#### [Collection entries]
<<<<

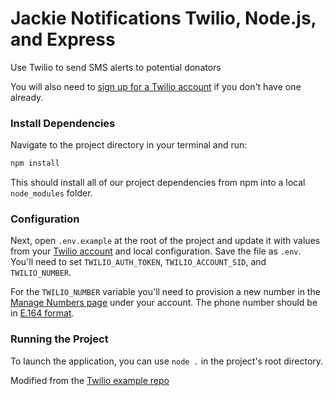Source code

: # Jackie Notifications Twilio, Node.js, and Express

Use Twilio to send SMS alerts to potential donators 

You will also need to [sign up for a Twilio account](https://www.twilio.com/try-twilio) if you don't have one already.

### Install Dependencies

Navigate to the project directory in your terminal and run:

```bash
npm install
```

This should install all of our project dependencies from npm into a local 
`node_modules` folder.

### Configuration

Next, open `.env.example` at the root of the project and update it with
values from your
[Twilio account](https://www.twilio.com/user/account/voice-messaging)
and local configuration. Save the file as `.env`.  You'll need to set
`TWILIO_AUTH_TOKEN`, `TWILIO_ACCOUNT_SID`, and `TWILIO_NUMBER`.

For the `TWILIO_NUMBER` variable you'll need to provision a new number
in the
[Manage Numbers page](https://www.twilio.com/user/account/phone-numbers/incoming)
under your account. The phone number should be in
[E.164 format](https://www.twilio.com/help/faq/phone-numbers/how-do-i-format-phone-numbers-to-work-internationally).

### Running the Project

To launch the application, you can use `node .` in the project's root directory. 

Modified from the [Twilio example repo](https://github.com/TwilioDevEd/server-notifications-nodecd) 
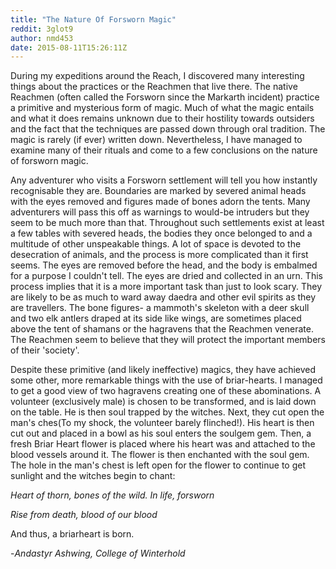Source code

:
 ```yaml
---
title: "The Nature Of Forsworn Magic"
reddit: 3glot9
author: nmd453
date: 2015-08-11T15:26:11Z
---
```


During my expeditions around the Reach, I discovered many interesting things about the practices or the Reachmen that live there.
The native Reachmen (often called the Forsworn since the Markarth incident) practice a primitive and mysterious form of magic. Much of what the magic entails and what it does remains unknown due to their hostility towards outsiders and the fact that the techniques are passed down through oral tradition. The magic is rarely (if ever) written down. Nevertheless, I have managed to examine many of their rituals and come to a few conclusions on the nature of forsworn magic.

Any adventurer who visits a Forsworn settlement will tell you how instantly recognisable they are. Boundaries are marked by severed animal heads with the eyes removed and figures made of bones adorn the tents. Many adventurers will pass this off as warnings to would-be intruders but they seem to be much more than that. Throughout such settlements exist at least a few tables with severed heads, the bodies they once belonged to and a multitude of other unspeakable things. A lot of space is devoted to the desecration of animals, and the process is more complicated than it first seems. The eyes are removed before the head, and the body is embalmed for a purpose I couldn't tell. The eyes are dried and collected in an urn. This process implies that it is a more important task than just to look scary. They are likely to be as much to ward away daedra and other evil spirits as they are travellers. The bone figures- a  mammoth's skeleton with a deer skull and  two elk antlers draped at its side like wings, are sometimes placed above the tent of shamans or the hagravens that the Reachmen venerate. The Reachmen seem to believe that they will protect the important members of their 'society'. 

Despite these primitive (and likely ineffective) magics, they have achieved some other, more remarkable things with the use of briar-hearts. I managed to get a good view of two hagravens creating one of these abominations. A volunteer (exclusively male) is chosen to be transformed, and is laid down on the table. He is then soul trapped by the witches. Next, they cut open the man's ches(To my shock, the volunteer barely flinched!). His heart is then cut out and placed in a bowl as his soul enters the soulgem gem. Then, a fresh Briar Heart flower is placed where his heart was and attached to the blood vessels around it. The flower is then enchanted with the soul gem. The hole in the man's chest is left open for the flower to continue to get sunlight and the witches begin to chant:

*Heart of thorn, bones of the wild. In life, forsworn*

*Rise from death, blood of our blood*

And thus, a briarheart is born.


-*Andastyr Ashwing, College of Winterhold*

>>>>

#### [What you are asked to do]
Nothing but the lines above from the one that has "values from your" down to the one that has "The native Reachmen" belongs in the answer, copied exactly, without pictures.

#### [Task result]
values from your
[Twilio account](https://www.twilio.com/user/account/voice-messaging)
and local configuration. Save the file as `.env`.  You'll need to set
`TWILIO_AUTH_TOKEN`, `TWILIO_ACCOUNT_SID`, and `TWILIO_NUMBER`.

For the `TWILIO_NUMBER` variable you'll need to provision a new number
in the
[Manage Numbers page](https://www.twilio.com/user/account/phone-numbers/incoming)
under your account. The phone number should be in
[E.164 format](https://www.twilio.com/help/faq/phone-numbers/how-do-i-format-phone-numbers-to-work-internationally).

### Running the Project

To launch the application, you can use `node .` in the project's root directory. 

Modified from the [Twilio example repo](https://github.com/TwilioDevEd/server-notifications-nodecd) 
Source code

:
 ```yaml
---
title: "The Nature Of Forsworn Magic"
reddit: 3glot9
author: nmd453
date: 2015-08-11T15:26:11Z
---
```


During my expeditions around the Reach, I discovered many interesting things about the practices or the Reachmen that live there.
The native Reachmen (often called the Forsworn since the Markarth incident) practice a primitive and mysterious form of magic. Much of what the magic entails and what it does remains unknown due to their hostility towards outsiders and the fact that the techniques are passed down through oral tradition. The magic is rarely (if ever) written down. Nevertheless, I have managed to examine many of their rituals and come to a few conclusions on the nature of forsworn magic.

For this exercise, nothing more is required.